Greater Boston median home sale price of $935,000 shows high cost of entry
SEPT. 25, 2025…..The end of summer usually marks the end of the real estate sector’s busy season, but the Greater Boston Association of Realtors said Thursday that inventory and mortgage rate dynamics could fuel steady activity through the end of the year.
The association said the single-family housing market in Greater Boston “remains incredibly vibrant and competitive, with median sale prices, closed sales, and active inventory all up compared to this time last year.”
The group said there were 1,077 homes sold within its 64 towns in August, a 15.5% decrease from July’s 1,275 sales and a 2% increase over last August’s 1,056 sales.
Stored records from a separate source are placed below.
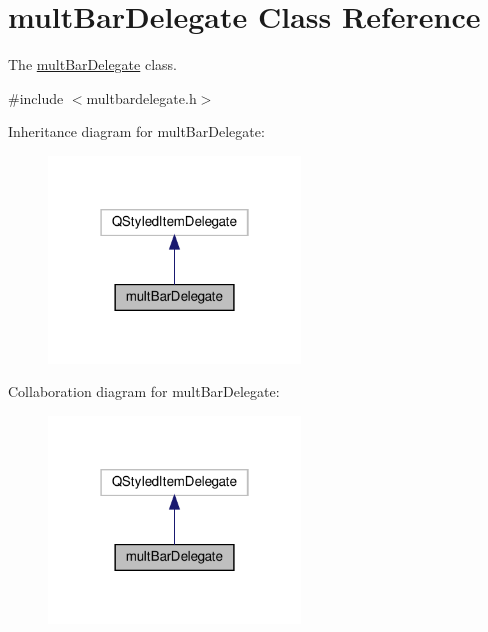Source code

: \hypertarget{classmult_bar_delegate}{}\section{mult\+Bar\+Delegate Class Reference}
\label{classmult_bar_delegate}


The \mbox{\hyperlink{classmult_bar_delegate}{mult\+Bar\+Delegate}} class.  




{\ttfamily \#include $<$multbardelegate.\+h$>$}



Inheritance diagram for mult\+Bar\+Delegate\+:\nopagebreak
\begin{figure}[H]
\begin{center}
\leavevmode
\includegraphics[width=190pt]{classmult_bar_delegate__inherit__graph}
\end{center}
\end{figure}


Collaboration diagram for mult\+Bar\+Delegate\+:\nopagebreak
\begin{figure}[H]
\begin{center}
\leavevmode
\includegraphics[width=190pt]{classmult_bar_delegate__coll__graph}
\end{center}
\end{figure}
The median price of those sales was $935,000, down 3.1% compared to July’s median sale price but 2% higher than last August’s median.
GBAR said 742 new single-family homes hit the market in August (down 6.1% compared to new listings last August), part of an active inventory that totaled 1,444 single-family homes. The group said that’s up 17.2% compared to the number of homes on the market last August. The median number of days a single-family home is on the market climbed to 23 last month, GBAR said, up from 21 days a year ago.
“For the first time this year, the median price a single-family property sold for was less than it was originally listed for, but barely. Median days on market for single-family property were also up,” GBAR President Mark Triglione, who owns Premier Realty Group in Reading, said. “Buyers that know their market and are well prepared have opportunities that simply haven’t existed in recent history.”
The larger inventory, combined with recent declines in the average 30-year mortgage rate, bodes well for prospective homebuyers, GBAR said.
As of Sept. 18, the average 30-year fixed mortgage rate was 6.26%, according to data from Freddie Mac compiled by the Federal Reserve Bank of St. Louis. That’s down from an average of just under 7% at the start of the year and the lowest average rate since October 2024.
GBAR pointed to a report in NPR in which Freddie Mac’s chief economist said that home purchase mortgage applications reached the highest year-over-year growth rate in more than four years earlier this month.
“The past three years have also seen new single-family and condominium listings increase from August to September, so the expanded inventory paired with lowered mortgage rates could lead to a sizable number of closed sales next month,” the organization said.
A year after Gov. Maura Healey signed a housing law that she and other Democrats expect will help the Bay State chip away at a housing shortage estimated to be of at least 200,000 units by 2030, sales on the single-family residence market statewide are up slightly.
The 28,210 sales notched so far this year represent a 2.7% increase over the same point in 2024, The Warren Group reported last week. The median single-family home sale price has increased 4% so far this year to $645,000, the group said.